I drain the rest of my glass. “I forgive you, Mom,” I say, but of course by saying this I am not forgiving her at all, because I’m bringing it up, I’m starting a little shitstorm, it’s pure patented passive aggression. Anyway, it’s too late now. Here we go.

“For what?”

“For everything from when I was a kid. With these men.”

“You forgive me. OK, child.”

She guzzles her wine, then laughs wildly.

“Look, you had it easier than me,” she says. “You think Nana and Papa were busy supporting women’s rights? No, they wanted me to meet a nice man and get married and cook and clean for him and give them grandchildren, and that’s it. You were born into a world where feminism existed and was readily available to you. I had to acquire that knowledge. I didn’t know I could be on my own.”

“You still bug me about marriage all the time. You just did it forty-five minutes ago.”

“I want you to have a copilot, that’s all,” she says. “Marriage is hard but I still think it would make things easier for you. It might make you happier.”

“Betsy was married three times and in the end she died all by herself, quite happily. She was better off without those people. You were the one who loved her best, Mom.”

“It’s just nice to have something to believe in,” she says. “Marriage is a beautiful idea.”

“But why can’t you just believe in me?” I say.

This is when my mother starts to cry.
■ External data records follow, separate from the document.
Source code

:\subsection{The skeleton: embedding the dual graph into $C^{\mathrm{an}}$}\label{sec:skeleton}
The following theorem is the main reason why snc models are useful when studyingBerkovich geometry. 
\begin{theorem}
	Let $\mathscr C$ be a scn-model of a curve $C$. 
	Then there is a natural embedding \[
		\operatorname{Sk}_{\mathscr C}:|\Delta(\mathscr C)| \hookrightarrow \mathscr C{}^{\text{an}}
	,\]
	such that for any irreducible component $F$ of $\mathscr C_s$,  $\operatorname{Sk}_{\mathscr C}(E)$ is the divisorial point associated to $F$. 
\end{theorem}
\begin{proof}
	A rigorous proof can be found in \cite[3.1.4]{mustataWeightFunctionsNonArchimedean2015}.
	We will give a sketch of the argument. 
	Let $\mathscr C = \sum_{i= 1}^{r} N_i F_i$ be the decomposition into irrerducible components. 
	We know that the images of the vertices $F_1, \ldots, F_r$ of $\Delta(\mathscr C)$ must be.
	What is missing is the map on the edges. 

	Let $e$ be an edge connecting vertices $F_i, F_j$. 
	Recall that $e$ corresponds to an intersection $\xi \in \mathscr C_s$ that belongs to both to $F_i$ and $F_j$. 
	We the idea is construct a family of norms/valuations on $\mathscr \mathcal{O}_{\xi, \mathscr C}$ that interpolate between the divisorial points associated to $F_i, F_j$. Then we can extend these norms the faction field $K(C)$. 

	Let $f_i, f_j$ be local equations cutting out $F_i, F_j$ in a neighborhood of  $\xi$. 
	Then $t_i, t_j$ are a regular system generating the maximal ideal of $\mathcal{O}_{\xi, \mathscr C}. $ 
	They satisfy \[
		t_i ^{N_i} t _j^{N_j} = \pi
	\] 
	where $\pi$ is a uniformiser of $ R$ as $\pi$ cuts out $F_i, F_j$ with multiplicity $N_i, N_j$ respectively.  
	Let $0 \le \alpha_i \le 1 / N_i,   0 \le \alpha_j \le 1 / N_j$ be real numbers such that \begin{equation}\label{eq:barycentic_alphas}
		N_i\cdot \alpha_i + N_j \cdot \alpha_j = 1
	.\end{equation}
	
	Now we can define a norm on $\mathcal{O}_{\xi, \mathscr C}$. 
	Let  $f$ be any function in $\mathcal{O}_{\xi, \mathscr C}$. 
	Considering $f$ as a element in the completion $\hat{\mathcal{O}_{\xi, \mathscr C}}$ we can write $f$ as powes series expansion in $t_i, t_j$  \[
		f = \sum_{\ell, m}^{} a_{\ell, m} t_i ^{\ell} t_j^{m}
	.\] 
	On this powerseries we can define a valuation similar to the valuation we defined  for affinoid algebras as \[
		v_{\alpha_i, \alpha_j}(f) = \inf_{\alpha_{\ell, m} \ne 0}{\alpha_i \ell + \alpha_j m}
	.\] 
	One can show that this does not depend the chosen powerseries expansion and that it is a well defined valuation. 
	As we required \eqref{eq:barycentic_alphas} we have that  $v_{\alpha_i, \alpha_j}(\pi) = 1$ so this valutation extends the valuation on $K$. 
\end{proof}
I haven’t seen her cry since my father died and even then she was so pissed off at him for overdosing that it wasn’t pure, there was too much anger mixed in there for her to get it all out properly. But this is her weeping, and this is me holding her. “I’m sorry your friend died,” I say. I let her sob into me.

“I’m only in town for the day,” she says. “Can we just love each other?”

I agree to it. I agree to love.

She goes off to get us more food, and I cross the room to the bar. In the corner I see Larry slow-dancing with his wife for a second. One arm up, the other around her waist. Two Jews, nuzzling quietly in the back room of a church. Still alive, still in love. The two of them together, a beautiful idea.





The Dinner Party


The year of all the dinner parties is 1992. I am seventeen years old, and my father has been dead for two years. After he passed away, we ran through what little savings we had in a few months. Forget about my mother making more money at her job, those grassroots organizations had nothing to spare. A small token raise, we’re sorry for your loss. My mother starts throwing these rent-raising dinner parties to make a little extra cash. All-you-can-eat vegetarian food and boxed wine. The only people who come are a bunch of middle-aged stoner men. Sometimes these men will bring her gifts, fancy comestibles or wine or weed, on top of the ten dollars they paid to eat her food. It’s her way of keeping things going.